Parallel Processing to Reduce Processing Time

September 23, 2021 - 5 mins read

Prologue

Parallel processing is a computation method in which a large task is broken down into several independent, smaller and usually similar tasks running simultaneously on different processors in the same server which is running the Python script.

This can significantly reduce the execution time of a program with a very large data set. We are going to have a detailed look into the parallel processing concepts, relevant python methods with examples.

multiprocessing module in Python

In this article, we are going to use multiprocessing module. It launches subprocesses instead of threads and have independent memory space. Hence, the subprocesses can be launched on different physical processors (also called as CPU cores, we will be using CPU core and processor interchangeably throughout this article) on a machine, both Unix and Windows.

Parallel processing can only be exploited well to decrease the execution time if the machine running the script has more than one processors. It is noteworthy that using subprocesses brings in its own overhead. And creating subprocesses on a single processor machine actually increases the total execution time compared to sans subprocesses execution.

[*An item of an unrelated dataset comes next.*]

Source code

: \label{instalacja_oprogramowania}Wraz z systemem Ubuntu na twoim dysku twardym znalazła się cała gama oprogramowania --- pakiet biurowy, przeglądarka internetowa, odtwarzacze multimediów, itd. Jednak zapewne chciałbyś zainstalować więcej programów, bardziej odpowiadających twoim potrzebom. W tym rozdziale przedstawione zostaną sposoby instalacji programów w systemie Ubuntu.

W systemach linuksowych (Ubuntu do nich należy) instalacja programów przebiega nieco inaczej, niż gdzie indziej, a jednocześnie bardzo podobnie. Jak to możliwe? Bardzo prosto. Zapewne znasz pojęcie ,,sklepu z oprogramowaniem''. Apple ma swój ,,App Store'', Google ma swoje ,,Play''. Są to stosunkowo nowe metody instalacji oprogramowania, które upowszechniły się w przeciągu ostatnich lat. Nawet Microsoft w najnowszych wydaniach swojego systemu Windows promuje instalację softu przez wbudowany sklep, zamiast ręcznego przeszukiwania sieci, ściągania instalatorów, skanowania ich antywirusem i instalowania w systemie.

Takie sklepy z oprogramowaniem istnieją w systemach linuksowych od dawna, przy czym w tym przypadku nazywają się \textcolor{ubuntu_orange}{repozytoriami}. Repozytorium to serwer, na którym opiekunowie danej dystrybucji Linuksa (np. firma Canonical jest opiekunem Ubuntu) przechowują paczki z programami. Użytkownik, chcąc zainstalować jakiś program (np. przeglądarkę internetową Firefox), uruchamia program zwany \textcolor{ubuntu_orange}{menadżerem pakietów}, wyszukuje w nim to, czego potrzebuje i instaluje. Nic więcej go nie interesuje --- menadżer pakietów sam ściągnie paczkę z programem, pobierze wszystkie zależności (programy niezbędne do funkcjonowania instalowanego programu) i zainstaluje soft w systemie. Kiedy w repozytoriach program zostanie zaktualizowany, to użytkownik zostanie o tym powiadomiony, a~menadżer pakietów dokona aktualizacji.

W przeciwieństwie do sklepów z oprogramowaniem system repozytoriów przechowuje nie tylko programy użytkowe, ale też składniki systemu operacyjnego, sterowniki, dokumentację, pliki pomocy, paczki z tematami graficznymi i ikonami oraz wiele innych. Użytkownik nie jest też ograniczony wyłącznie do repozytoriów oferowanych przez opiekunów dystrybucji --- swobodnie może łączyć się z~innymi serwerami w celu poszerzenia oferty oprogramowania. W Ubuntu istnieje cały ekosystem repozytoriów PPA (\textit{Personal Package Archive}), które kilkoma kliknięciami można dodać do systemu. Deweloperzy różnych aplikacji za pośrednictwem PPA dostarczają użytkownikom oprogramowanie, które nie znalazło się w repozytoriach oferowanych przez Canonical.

Number of processors on a Machine

Naturally, the follow-up question comes: How do I find the number of processors on my machine?

The answer will vary on the machine type under concern. We are discussing each type in this section.

Linux Machines: Terminal can be used to run nproc utility which will return the CPU core count. Detailed information about each core can be found by firing command cat /proc/cpuinfo in terminal.
Apple Mac: In this case, the CPU cores can be found in System Report. Navigate as: Apple Icon Menu > About This Mac > System Report > Hardware. The number of cores can be found against “Total Number of Cores”
Windows Machine: There are multiple ways of finding CPU core count in Windows. We are discussing two major ways.
- Task manager: Task manager > Performance > The number of cores can be found against the “Cores” option below the performance graph.
- Note that if Windows machine is running as a server in cloud or a virtual machine, then the cores should be found against “Virtual processors”.
Any machine with python installed: multiprocessing module provides a method microprocessing.cpu_count() to return the CPU processor count. So the following command can be used in a terminal python -c 'import multiprocessing as mp; print(mp.cpu_count())'

Getting hands dirty

Enough of talking, now it’s time to get our hands dirty with examples.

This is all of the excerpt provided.